K_d,d maximises the normalised number of q-colourings over all d-regular graphs

You need to know: Graph, proper colouring of vertices of a graph, bipartite graph, complete bipartite graph, degree of a vertex in a graph, d-regular graph (graph in which all vertices have the same degree d).

Background: Let $c_q(G)$ be the number of proper colourings of graph G. Also, let $|V(G)|$ denote the number of vertices of G. Finally, let $K_{d,d}$ denote the complete bipartite graph on $2d$ vertices.

The Theorem: On 25th September 2018, Ashwin Sah, Mehtaab Sawhney, David Stoner, and Yufei Zhao submitted to arxiv a paper in which they proved that for every d-regular graph G and every positive integer q, one has $c_q(G)^{1/|V(G)|}\leq c_q(K_{d,d})^{1/2d}$ .
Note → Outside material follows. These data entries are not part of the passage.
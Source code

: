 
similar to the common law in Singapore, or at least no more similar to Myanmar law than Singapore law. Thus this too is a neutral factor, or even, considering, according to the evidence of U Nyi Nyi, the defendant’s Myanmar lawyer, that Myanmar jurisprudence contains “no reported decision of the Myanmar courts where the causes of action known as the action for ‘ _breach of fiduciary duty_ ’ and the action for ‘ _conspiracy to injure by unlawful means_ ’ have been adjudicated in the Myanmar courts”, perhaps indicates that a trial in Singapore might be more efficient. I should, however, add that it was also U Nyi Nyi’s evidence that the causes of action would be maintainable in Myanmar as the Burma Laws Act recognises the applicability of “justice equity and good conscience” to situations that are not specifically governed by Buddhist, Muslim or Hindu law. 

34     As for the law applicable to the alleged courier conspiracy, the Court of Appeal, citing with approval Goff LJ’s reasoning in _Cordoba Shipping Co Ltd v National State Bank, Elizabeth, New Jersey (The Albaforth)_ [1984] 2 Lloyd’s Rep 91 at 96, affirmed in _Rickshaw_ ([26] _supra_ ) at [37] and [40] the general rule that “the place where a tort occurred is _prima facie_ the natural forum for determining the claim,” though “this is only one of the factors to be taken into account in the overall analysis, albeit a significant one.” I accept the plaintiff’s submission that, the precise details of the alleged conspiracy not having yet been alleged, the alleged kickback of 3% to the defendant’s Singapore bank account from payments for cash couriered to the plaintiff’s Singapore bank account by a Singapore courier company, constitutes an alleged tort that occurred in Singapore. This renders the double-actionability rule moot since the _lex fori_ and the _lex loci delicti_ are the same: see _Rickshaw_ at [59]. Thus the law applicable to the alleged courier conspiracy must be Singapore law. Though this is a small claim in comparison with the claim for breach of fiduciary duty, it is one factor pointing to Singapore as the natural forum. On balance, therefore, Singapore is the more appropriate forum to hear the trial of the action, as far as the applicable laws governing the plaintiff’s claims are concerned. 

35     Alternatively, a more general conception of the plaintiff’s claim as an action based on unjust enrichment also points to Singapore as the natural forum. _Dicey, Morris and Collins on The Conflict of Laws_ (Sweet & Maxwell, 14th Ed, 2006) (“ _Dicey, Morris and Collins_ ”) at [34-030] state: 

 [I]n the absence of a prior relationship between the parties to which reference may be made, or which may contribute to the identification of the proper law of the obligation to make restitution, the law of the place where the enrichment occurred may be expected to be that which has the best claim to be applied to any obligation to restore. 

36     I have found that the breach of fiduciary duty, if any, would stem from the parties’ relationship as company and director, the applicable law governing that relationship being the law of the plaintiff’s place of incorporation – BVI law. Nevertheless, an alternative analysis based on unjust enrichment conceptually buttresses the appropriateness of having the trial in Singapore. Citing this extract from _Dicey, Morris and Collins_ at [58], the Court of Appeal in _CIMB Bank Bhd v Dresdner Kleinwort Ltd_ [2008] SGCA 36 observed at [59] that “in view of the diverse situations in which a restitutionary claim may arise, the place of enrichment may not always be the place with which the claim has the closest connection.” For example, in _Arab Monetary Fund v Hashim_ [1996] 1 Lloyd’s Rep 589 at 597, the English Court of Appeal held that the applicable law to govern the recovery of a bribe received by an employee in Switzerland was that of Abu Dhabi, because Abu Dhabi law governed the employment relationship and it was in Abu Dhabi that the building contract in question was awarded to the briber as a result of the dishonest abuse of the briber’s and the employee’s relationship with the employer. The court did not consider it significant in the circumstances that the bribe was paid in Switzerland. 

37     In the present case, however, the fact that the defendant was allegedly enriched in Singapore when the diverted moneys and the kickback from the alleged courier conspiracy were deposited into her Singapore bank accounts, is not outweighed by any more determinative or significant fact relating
Short context: Given graph G, quantity $c_q(G)^{1/|V(G)|}$ is called the normalised number of q-colourings of G. This normalisation is a natural choice, because replacing G by a disjoint union of copies of itself does not change the quantity $c_q(G)^{1/|V(G)|}$ . In 2004, Galvin and Tetali initiated the study of the following question: given positive integers d and q, what d-regular graph G maximises $c_q(G)^{1/|V(G)|}$ ? The Theorem proves that the answer is $K_{d,d}$ .

Links: Free arxiv version of the original paper is here, journal version is here.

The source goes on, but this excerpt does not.